Hubby works shifts over a ten day shift pattern. This means no day is the same each week – Every Monday is different, every Tuesday is different. This is incredibly hard to organise childcare around. Luckily, Hubby’s amazing Mum has offered to look after the children for me on her days off when both Hubby and I are working – This is a huge help and something I wouldn’t be able to return to work without – I am so appreciative already and I’m not even back yet!
Trying to organise working hours around Hubby’s hours is impossible. Nurseries and childminders nearly always ask for set days each week and the cost is huge now that we have two children. With shiftwork, if Hubby was off work and wanted to look after the children we’d have to pay for the nursery/childminder regardless. This means that realistically we don’t want to use official childcare as it will cost us money that we shouldn’t really need to pay at times.
The problem I have is work need me to work more days than I have childcare for and so I have agreed, provisionally, to work an extra day per week, averaged over a year, when I can work depending on Hubby’s hours.

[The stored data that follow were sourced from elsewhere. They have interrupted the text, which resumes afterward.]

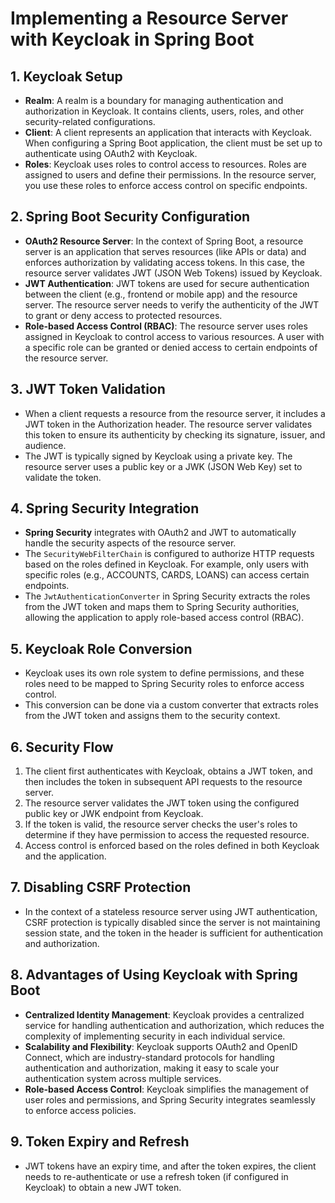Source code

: # Implementing a Resource Server with Keycloak in Spring Boot

## 1. Keycloak Setup
- **Realm**: A realm is a boundary for managing authentication and authorization in Keycloak. It contains clients, users, roles, and other security-related configurations.
- **Client**: A client represents an application that interacts with Keycloak. When configuring a Spring Boot application, the client must be set up to authenticate using OAuth2 with Keycloak.
- **Roles**: Keycloak uses roles to control access to resources. Roles are assigned to users and define their permissions. In the resource server, you use these roles to enforce access control on specific endpoints.

## 2. Spring Boot Security Configuration
- **OAuth2 Resource Server**: In the context of Spring Boot, a resource server is an application that serves resources (like APIs or data) and enforces authorization by validating access tokens. In this case, the resource server validates JWT (JSON Web Tokens) issued by Keycloak.
- **JWT Authentication**: JWT tokens are used for secure authentication between the client (e.g., frontend or mobile app) and the resource server. The resource server needs to verify the authenticity of the JWT to grant or deny access to protected resources.
- **Role-based Access Control (RBAC)**: The resource server uses roles assigned in Keycloak to control access to various resources. A user with a specific role can be granted or denied access to certain endpoints of the resource server.

## 3. JWT Token Validation
- When a client requests a resource from the resource server, it includes a JWT token in the Authorization header. The resource server validates this token to ensure its authenticity by checking its signature, issuer, and audience.
- The JWT is typically signed by Keycloak using a private key. The resource server uses a public key or a JWK (JSON Web Key) set to validate the token.

## 4. Spring Security Integration
- **Spring Security** integrates with OAuth2 and JWT to automatically handle the security aspects of the resource server.
- The `SecurityWebFilterChain` is configured to authorize HTTP requests based on the roles defined in Keycloak. For example, only users with specific roles (e.g., ACCOUNTS, CARDS, LOANS) can access certain endpoints.
- The `JwtAuthenticationConverter` in Spring Security extracts the roles from the JWT token and maps them to Spring Security authorities, allowing the application to apply role-based access control (RBAC).

## 5. Keycloak Role Conversion
- Keycloak uses its own role system to define permissions, and these roles need to be mapped to Spring Security roles to enforce access control.
- This conversion can be done via a custom converter that extracts roles from the JWT token and assigns them to the security context.

## 6. Security Flow
1. The client first authenticates with Keycloak, obtains a JWT token, and then includes the token in subsequent API requests to the resource server.
2. The resource server validates the JWT token using the configured public key or JWK endpoint from Keycloak.
3. If the token is valid, the resource server checks the user's roles to determine if they have permission to access the requested resource.
4. Access control is enforced based on the roles defined in both Keycloak and the application.

## 7. Disabling CSRF Protection
- In the context of a stateless resource server using JWT authentication, CSRF protection is typically disabled since the server is not maintaining session state, and the token in the header is sufficient for authentication and authorization.

## 8. Advantages of Using Keycloak with Spring Boot
- **Centralized Identity Management**: Keycloak provides a centralized service for handling authentication and authorization, which reduces the complexity of implementing security in each individual service.
- **Scalability and Flexibility**: Keycloak supports OAuth2 and OpenID Connect, which are industry-standard protocols for handling authentication and authorization, making it easy to scale your authentication system across multiple services.
- **Role-based Access Control**: Keycloak simplifies the management of user roles and permissions, and Spring Security integrates seamlessly to enforce access policies.

## 9. Token Expiry and Refresh
- JWT tokens have an expiry time, and after the token expires, the client needs to re-authenticate or use a refresh token (if configured in Keycloak) to obtain a new JWT token.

This means I’ll work three days some weeks, two other weeks and 4 on occasions too. I was originally looking at going back 2 days a week so the realisation that some weeks I’ll be working 4 days is a bit of a shock to the system.

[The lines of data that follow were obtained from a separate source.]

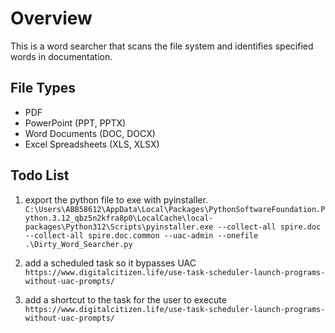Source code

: # Overview
This is a word searcher that scans the file system and identifies specified words in documentation.

## File Types
- PDF
- PowerPoint (PPT, PPTX)
- Word Documents (DOC, DOCX)
- Excel Spreadsheets (XLS, XLSX)

## Todo List

1. export the python file to exe with pyinstaller. `C:\Users\ABB58612\AppData\Local\Packages\PythonSoftwareFoundation.Python.3.12_qbz5n2kfra8p0\LocalCache\local-packages\Python312\Scripts\pyinstaller.exe --collect-all spire.doc --collect-all spire.doc.common --uac-admin --onefile .\Dirty_Word_Searcher.py`

2. add a scheduled task so it bypasses UAC `https://www.digitalcitizen.life/use-task-scheduler-launch-programs-without-uac-prompts/`

3. add a shortcut to the task for the user to execute `https://www.digitalcitizen.life/use-task-scheduler-launch-programs-without-uac-prompts/`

This also means that a lot more of Hubby’s time off work will be used up by me going to work – He works ten days and finishes on a night shift, spends the bulk of his first day off sleeping off his night shift and then has three days off – I will more often than not be working at least 2 of those 3 days off. The work/life balance that I was hoping for is rapidly depleting.
Looking at our life after I return to work, each month will include two full days where neither Hubby or I are working. It will include two other days where Hubby is sleeping off his night shifts and then there might be a handful of other days where Hubby’s around for a couple of hours in the morning or a few in the evening where I’m not working either.

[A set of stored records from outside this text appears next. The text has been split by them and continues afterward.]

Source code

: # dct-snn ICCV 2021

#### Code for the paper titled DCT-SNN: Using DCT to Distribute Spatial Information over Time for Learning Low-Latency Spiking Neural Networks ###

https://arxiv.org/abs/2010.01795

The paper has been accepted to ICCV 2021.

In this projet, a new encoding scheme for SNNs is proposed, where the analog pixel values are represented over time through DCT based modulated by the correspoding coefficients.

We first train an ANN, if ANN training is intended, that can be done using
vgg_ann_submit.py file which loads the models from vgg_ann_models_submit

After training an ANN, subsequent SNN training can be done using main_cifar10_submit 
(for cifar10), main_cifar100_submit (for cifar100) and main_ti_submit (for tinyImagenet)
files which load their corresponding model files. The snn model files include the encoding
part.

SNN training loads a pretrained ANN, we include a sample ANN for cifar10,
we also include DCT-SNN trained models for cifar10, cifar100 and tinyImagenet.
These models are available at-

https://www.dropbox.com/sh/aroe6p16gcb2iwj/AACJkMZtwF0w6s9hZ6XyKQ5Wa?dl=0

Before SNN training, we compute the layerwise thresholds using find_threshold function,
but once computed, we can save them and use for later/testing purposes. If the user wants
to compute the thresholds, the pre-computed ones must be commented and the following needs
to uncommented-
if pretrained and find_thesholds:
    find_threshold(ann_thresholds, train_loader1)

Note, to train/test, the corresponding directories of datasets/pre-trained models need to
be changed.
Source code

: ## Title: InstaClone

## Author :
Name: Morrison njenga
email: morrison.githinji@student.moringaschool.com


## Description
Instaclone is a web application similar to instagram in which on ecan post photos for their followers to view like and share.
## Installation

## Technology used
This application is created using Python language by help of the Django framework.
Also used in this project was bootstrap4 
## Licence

I had not, until now, sat down and looked at the calendar, written down our lives until the end of the year and worked out how much time we would have as a family. Shifts make normal day to day life so hard but it is only now that I am really finding it hard, having children changes your priorities hugely and the most important thing is the family unit and quality family time is so important.
Hubby and I have made a promise that those two days a month where neither of us are working will be used for great days out – Zoos, the beach, Legoland. When LP starts nursery in September our lives will have the added restriction of nursery drop offs and picks ups as well as school holidays. I am already thinking of the next six months and planning how to make the most of them – I’ll then be focused on October half term and the Christmas break!
These last 3 years of pregnancy and small children have been a privilege. When I return to work I will have only worked 6 months out of the last 36 and I have been able to spend such a great amount of time with my children and for that I am hugely thankful – I know many don’t get even half the amount of maternity leave and accrued holidays that I have had.
But one thing I hadn’t taken into account is that when LP starts nursery our life will revolve around the school calendar, we will never again have the freedom that we do now to do whatever we like, go wherever we like – We will have to fit things into school holidays. The last three years have been amazing. Looking back, I have loved my two lots of maternity leave. I hated my 6 months of working in between and I had hoped to stay at home this time and not return to work BUT long term going back to work will be the best decision for our family as a whole – I now just have to make it work.